§ Source material:
——

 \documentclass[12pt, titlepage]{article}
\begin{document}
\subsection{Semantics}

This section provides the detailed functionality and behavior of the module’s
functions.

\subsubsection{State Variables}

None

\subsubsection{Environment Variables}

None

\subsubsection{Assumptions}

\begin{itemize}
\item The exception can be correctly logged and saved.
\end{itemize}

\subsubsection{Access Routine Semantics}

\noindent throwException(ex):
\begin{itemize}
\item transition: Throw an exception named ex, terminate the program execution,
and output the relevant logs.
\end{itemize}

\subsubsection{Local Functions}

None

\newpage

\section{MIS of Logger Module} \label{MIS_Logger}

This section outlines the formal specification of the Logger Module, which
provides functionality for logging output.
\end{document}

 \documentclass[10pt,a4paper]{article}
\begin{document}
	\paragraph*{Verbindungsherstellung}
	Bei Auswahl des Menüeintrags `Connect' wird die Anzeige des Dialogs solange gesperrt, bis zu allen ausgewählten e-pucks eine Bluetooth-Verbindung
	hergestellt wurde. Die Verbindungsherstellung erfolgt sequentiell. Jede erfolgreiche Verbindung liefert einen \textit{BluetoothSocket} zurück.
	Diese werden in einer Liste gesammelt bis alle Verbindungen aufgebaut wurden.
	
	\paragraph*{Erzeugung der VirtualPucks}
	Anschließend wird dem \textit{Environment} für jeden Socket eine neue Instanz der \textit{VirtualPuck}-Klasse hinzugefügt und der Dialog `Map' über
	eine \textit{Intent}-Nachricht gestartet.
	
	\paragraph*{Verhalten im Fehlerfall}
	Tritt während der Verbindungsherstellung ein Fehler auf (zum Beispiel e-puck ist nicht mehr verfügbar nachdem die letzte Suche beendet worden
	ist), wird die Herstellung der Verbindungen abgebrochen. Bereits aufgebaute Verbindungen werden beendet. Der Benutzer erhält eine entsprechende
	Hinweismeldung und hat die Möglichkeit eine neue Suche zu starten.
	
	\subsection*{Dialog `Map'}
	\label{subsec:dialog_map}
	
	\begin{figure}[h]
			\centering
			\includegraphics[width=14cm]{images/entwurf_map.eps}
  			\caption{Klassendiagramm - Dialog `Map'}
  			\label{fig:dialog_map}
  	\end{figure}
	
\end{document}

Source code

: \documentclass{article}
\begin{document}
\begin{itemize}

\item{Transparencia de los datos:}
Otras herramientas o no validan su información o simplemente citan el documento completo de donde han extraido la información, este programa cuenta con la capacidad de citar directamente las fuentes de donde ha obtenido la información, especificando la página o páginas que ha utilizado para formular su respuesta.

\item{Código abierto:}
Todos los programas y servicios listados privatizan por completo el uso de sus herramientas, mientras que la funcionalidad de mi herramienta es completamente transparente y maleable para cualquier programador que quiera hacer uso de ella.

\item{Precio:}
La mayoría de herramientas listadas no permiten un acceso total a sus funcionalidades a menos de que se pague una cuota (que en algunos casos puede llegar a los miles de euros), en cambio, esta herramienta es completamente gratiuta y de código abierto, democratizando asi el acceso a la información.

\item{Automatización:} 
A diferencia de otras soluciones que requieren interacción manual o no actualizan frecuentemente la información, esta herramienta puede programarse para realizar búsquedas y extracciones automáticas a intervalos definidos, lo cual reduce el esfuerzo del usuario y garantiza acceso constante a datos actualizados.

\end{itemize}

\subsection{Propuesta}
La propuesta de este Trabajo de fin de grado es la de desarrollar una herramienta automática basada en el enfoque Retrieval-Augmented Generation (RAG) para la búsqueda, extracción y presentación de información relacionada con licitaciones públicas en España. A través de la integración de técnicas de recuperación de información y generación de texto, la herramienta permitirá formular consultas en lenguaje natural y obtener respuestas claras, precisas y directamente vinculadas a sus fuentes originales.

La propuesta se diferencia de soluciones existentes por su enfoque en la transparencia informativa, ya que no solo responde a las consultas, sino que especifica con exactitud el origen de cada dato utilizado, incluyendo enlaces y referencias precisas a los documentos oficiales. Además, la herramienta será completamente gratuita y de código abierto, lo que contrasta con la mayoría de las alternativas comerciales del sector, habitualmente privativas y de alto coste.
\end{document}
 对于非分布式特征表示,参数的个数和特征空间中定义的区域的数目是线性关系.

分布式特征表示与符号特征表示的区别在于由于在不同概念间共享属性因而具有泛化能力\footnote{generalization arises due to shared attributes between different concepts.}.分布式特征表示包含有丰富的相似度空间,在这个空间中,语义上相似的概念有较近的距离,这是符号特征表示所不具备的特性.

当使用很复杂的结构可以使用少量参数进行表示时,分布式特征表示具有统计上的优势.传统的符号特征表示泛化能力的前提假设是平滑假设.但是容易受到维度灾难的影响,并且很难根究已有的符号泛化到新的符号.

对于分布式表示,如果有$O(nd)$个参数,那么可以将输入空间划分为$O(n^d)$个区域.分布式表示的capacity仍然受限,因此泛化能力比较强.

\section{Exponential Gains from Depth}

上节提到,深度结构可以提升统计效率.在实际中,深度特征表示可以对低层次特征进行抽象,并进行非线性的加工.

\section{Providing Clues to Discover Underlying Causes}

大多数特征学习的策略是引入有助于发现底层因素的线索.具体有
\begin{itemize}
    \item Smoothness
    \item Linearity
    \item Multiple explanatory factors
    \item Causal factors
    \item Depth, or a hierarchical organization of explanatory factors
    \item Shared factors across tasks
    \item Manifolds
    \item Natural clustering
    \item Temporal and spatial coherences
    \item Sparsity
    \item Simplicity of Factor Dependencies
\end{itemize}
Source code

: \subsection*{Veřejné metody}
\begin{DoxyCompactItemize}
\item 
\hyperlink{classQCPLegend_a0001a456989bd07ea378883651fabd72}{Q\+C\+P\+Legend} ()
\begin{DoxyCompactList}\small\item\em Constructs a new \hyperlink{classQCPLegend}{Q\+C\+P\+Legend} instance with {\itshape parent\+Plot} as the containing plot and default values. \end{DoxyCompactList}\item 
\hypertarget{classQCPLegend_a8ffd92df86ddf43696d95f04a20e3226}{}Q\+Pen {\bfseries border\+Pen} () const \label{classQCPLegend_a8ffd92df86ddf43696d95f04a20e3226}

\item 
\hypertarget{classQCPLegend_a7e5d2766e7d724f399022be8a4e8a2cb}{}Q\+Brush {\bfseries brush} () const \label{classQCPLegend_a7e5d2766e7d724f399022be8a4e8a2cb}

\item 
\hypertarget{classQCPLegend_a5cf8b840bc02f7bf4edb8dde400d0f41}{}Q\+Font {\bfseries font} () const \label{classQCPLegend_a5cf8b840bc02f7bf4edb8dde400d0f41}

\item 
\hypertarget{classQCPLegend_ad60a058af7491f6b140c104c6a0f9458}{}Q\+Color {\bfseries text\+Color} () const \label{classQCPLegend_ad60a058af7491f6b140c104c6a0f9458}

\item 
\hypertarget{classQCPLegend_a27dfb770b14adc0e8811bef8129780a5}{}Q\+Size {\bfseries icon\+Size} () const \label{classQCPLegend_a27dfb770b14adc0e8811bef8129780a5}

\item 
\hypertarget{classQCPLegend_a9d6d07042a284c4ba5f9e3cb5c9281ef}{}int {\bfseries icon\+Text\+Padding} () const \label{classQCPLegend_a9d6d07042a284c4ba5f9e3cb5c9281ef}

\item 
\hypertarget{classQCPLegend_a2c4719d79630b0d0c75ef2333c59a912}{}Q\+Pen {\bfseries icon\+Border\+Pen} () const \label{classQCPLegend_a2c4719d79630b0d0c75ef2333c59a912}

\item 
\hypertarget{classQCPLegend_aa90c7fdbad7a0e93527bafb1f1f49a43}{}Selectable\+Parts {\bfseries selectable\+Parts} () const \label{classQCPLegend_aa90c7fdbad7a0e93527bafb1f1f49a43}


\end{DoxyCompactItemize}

——

§ Your goal: Each record is to be repeated exactly.

§ Task output:
 \documentclass[12pt, titlepage]{article}
\begin{document}
\subsection{Semantics}

This section provides the detailed functionality and behavior of the module’s
functions.

\subsubsection{State Variables}

None

\subsubsection{Environment Variables}

None

\subsubsection{Assumptions}

\begin{itemize}
\item The exception can be correctly logged and saved.
\end{itemize}

\subsubsection{Access Routine Semantics}

\noindent throwException(ex):
\begin{itemize}
\item transition: Throw an exception named ex, terminate the program execution,
and output the relevant logs.
\end{itemize}

\subsubsection{Local Functions}

None

\newpage

\section{MIS of Logger Module} \label{MIS_Logger}

This section outlines the formal specification of the Logger Module, which
provides functionality for logging output.
\end{document}

 \documentclass[10pt,a4paper]{article}
\begin{document}
	\paragraph*{Verbindungsherstellung}
	Bei Auswahl des Menüeintrags `Connect' wird die Anzeige des Dialogs solange gesperrt, bis zu allen ausgewählten e-pucks eine Bluetooth-Verbindung
	hergestellt wurde. Die Verbindungsherstellung erfolgt sequentiell. Jede erfolgreiche Verbindung liefert einen \textit{BluetoothSocket} zurück.
	Diese werden in einer Liste gesammelt bis alle Verbindungen aufgebaut wurden.
	
	\paragraph*{Erzeugung der VirtualPucks}
	Anschließend wird dem \textit{Environment} für jeden Socket eine neue Instanz der \textit{VirtualPuck}-Klasse hinzugefügt und der Dialog `Map' über
	eine \textit{Intent}-Nachricht gestartet.
	
	\paragraph*{Verhalten im Fehlerfall}
	Tritt während der Verbindungsherstellung ein Fehler auf (zum Beispiel e-puck ist nicht mehr verfügbar nachdem die letzte Suche beendet worden
	ist), wird die Herstellung der Verbindungen abgebrochen. Bereits aufgebaute Verbindungen werden beendet. Der Benutzer erhält eine entsprechende
	Hinweismeldung und hat die Möglichkeit eine neue Suche zu starten.
	
	\subsection*{Dialog `Map'}
	\label{subsec:dialog_map}
	
	\begin{figure}[h]
			\centering
			\includegraphics[width=14cm]{images/entwurf_map.eps}
  			\caption{Klassendiagramm - Dialog `Map'}
  			\label{fig:dialog_map}
  	\end{figure}
	
\end{document}

Source code

: \documentclass{article}
\begin{document}
\begin{itemize}

\item{Transparencia de los datos:}
Otras herramientas o no validan su información o simplemente citan el documento completo de donde han extraido la información, este programa cuenta con la capacidad de citar directamente las fuentes de donde ha obtenido la información, especificando la página o páginas que ha utilizado para formular su respuesta.

\item{Código abierto:}
Todos los programas y servicios listados privatizan por completo el uso de sus herramientas, mientras que la funcionalidad de mi herramienta es completamente transparente y maleable para cualquier programador que quiera hacer uso de ella.

\item{Precio:}
La mayoría de herramientas listadas no permiten un acceso total a sus funcionalidades a menos de que se pague una cuota (que en algunos casos puede llegar a los miles de euros), en cambio, esta herramienta es completamente gratiuta y de código abierto, democratizando asi el acceso a la información.

\item{Automatización:} 
A diferencia de otras soluciones que requieren interacción manual o no actualizan frecuentemente la información, esta herramienta puede programarse para realizar búsquedas y extracciones automáticas a intervalos definidos, lo cual reduce el esfuerzo del usuario y garantiza acceso constante a datos actualizados.

\end{itemize}

\subsection{Propuesta}
La propuesta de este Trabajo de fin de grado es la de desarrollar una herramienta automática basada en el enfoque Retrieval-Augmented Generation (RAG) para la búsqueda, extracción y presentación de información relacionada con licitaciones públicas en España. A través de la integración de técnicas de recuperación de información y generación de texto, la herramienta permitirá formular consultas en lenguaje natural y obtener respuestas claras, precisas y directamente vinculadas a sus fuentes originales.

La propuesta se diferencia de soluciones existentes por su enfoque en la transparencia informativa, ya que no solo responde a las consultas, sino que especifica con exactitud el origen de cada dato utilizado, incluyendo enlaces y referencias precisas a los documentos oficiales. Además, la herramienta será completamente gratuita y de código abierto, lo que contrasta con la mayoría de las alternativas comerciales del sector, habitualmente privativas y de alto coste.
\end{document}
 对于非分布式特征表示,参数的个数和特征空间中定义的区域的数目是线性关系.

分布式特征表示与符号特征表示的区别在于由于在不同概念间共享属性因而具有泛化能力\footnote{generalization arises due to shared attributes between different concepts.}.分布式特征表示包含有丰富的相似度空间,在这个空间中,语义上相似的概念有较近的距离,这是符号特征表示所不具备的特性.

当使用很复杂的结构可以使用少量参数进行表示时,分布式特征表示具有统计上的优势.传统的符号特征表示泛化能力的前提假设是平滑假设.但是容易受到维度灾难的影响,并且很难根究已有的符号泛化到新的符号.

对于分布式表示,如果有$O(nd)$个参数,那么可以将输入空间划分为$O(n^d)$个区域.分布式表示的capacity仍然受限,因此泛化能力比较强.

\section{Exponential Gains from Depth}

上节提到,深度结构可以提升统计效率.在实际中,深度特征表示可以对低层次特征进行抽象,并进行非线性的加工.

\section{Providing Clues to Discover Underlying Causes}

大多数特征学习的策略是引入有助于发现底层因素的线索.具体有
\begin{itemize}
    \item Smoothness
    \item Linearity
    \item Multiple explanatory factors
    \item Causal factors
    \item Depth, or a hierarchical organization of explanatory factors
    \item Shared factors across tasks
    \item Manifolds
    \item Natural clustering
    \item Temporal and spatial coherences
    \item Sparsity
    \item Simplicity of Factor Dependencies
\end{itemize}
Source code

: \subsection*{Veřejné metody}
\begin{DoxyCompactItemize}
\item 
\hyperlink{classQCPLegend_a0001a456989bd07ea378883651fabd72}{Q\+C\+P\+Legend} ()
\begin{DoxyCompactList}\small\item\em Constructs a new \hyperlink{classQCPLegend}{Q\+C\+P\+Legend} instance with {\itshape parent\+Plot} as the containing plot and default values. \end{DoxyCompactList}\item 
\hypertarget{classQCPLegend_a8ffd92df86ddf43696d95f04a20e3226}{}Q\+Pen {\bfseries border\+Pen} () const \label{classQCPLegend_a8ffd92df86ddf43696d95f04a20e3226}

\item 
\hypertarget{classQCPLegend_a7e5d2766e7d724f399022be8a4e8a2cb}{}Q\+Brush {\bfseries brush} () const \label{classQCPLegend_a7e5d2766e7d724f399022be8a4e8a2cb}

\item 
\hypertarget{classQCPLegend_a5cf8b840bc02f7bf4edb8dde400d0f41}{}Q\+Font {\bfseries font} () const \label{classQCPLegend_a5cf8b840bc02f7bf4edb8dde400d0f41}

\item 
\hypertarget{classQCPLegend_ad60a058af7491f6b140c104c6a0f9458}{}Q\+Color {\bfseries text\+Color} () const \label{classQCPLegend_ad60a058af7491f6b140c104c6a0f9458}

\item 
\hypertarget{classQCPLegend_a27dfb770b14adc0e8811bef8129780a5}{}Q\+Size {\bfseries icon\+Size} () const \label{classQCPLegend_a27dfb770b14adc0e8811bef8129780a5}

\item 
\hypertarget{classQCPLegend_a9d6d07042a284c4ba5f9e3cb5c9281ef}{}int {\bfseries icon\+Text\+Padding} () const \label{classQCPLegend_a9d6d07042a284c4ba5f9e3cb5c9281ef}

\item 
\hypertarget{classQCPLegend_a2c4719d79630b0d0c75ef2333c59a912}{}Q\+Pen {\bfseries icon\+Border\+Pen} () const \label{classQCPLegend_a2c4719d79630b0d0c75ef2333c59a912}

\item 
\hypertarget{classQCPLegend_aa90c7fdbad7a0e93527bafb1f1f49a43}{}Selectable\+Parts {\bfseries selectable\+Parts} () const \label{classQCPLegend_aa90c7fdbad7a0e93527bafb1f1f49a43}


\end{DoxyCompactItemize}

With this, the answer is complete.